EXERCISE INSTRUCTIONS
Copy the result of filtering the entries below for lines that include the string "author".

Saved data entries
▽

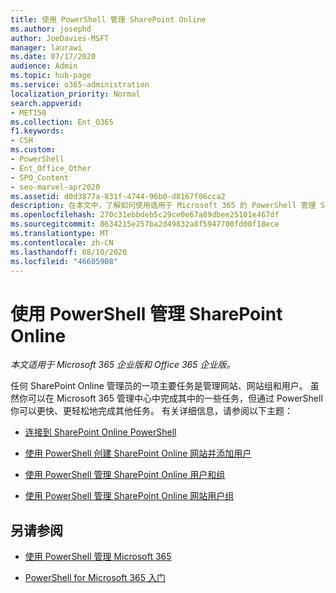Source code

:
```yaml
---
title: 使用 PowerShell 管理 SharePoint Online
ms.author: josephd
author: JoeDavies-MSFT
manager: laurawi
ms.date: 07/17/2020
audience: Admin
ms.topic: hub-page
ms.service: o365-administration
localization_priority: Normal
search.appverid:
- MET150
ms.collection: Ent_O365
f1.keywords:
- CSH
ms.custom:
- PowerShell
- Ent_Office_Other
- SPO_Content
- seo-marvel-apr2020
ms.assetid: d0d3877a-831f-4744-96b0-d8167f06cca2
description: 在本文中，了解如何使用适用于 Microsoft 365 的 PowerShell 管理 SharePoint Online 用户、组和网站用户组。
ms.openlocfilehash: 270c31ebbdeb5c29ce0e67a89dbee25101e467df
ms.sourcegitcommit: 8634215e257ba2d49832a8f5947700fd00f18ece
ms.translationtype: MT
ms.contentlocale: zh-CN
ms.lasthandoff: 08/10/2020
ms.locfileid: "46605908"
---
```

# <a name="manage-sharepoint-online-with-powershell"></a>使用 PowerShell 管理 SharePoint Online

*本文适用于 Microsoft 365 企业版和 Office 365 企业版。*

任何 SharePoint Online 管理员的一项主要任务是管理网站、网站组和用户。 虽然你可以在 Microsoft 365 管理中心中完成其中的一些任务，但通过 PowerShell 你可以更快、更轻松地完成其他任务。 有关详细信息，请参阅以下主题：

- [连接到 SharePoint Online PowerShell](https://docs.microsoft.com/powershell/sharepoint/sharepoint-online/connect-sharepoint-online?view=sharepoint-ps)
  
- [使用 PowerShell 创建 SharePoint Online 网站并添加用户](create-sharepoint-sites-and-add-users-with-powershell.md)
    
- [使用 PowerShell 管理 SharePoint Online 用户和组](manage-sharepoint-users-and-groups-with-powershell.md)
    
- [使用 PowerShell 管理 SharePoint Online 网站用户组](manage-sharepoint-site-groups-with-powershell.md)
    
## <a name="see-also"></a>另请参阅

- [使用 PowerShell 管理 Microsoft 365](manage-office-365-with-office-365-powershell.md)

- [PowerShell for Microsoft 365 入门](getting-started-with-office-365-powershell.md)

△

SOLUTION TO THIS TASK
ms.author: josephd
author: JoeDavies-MSFT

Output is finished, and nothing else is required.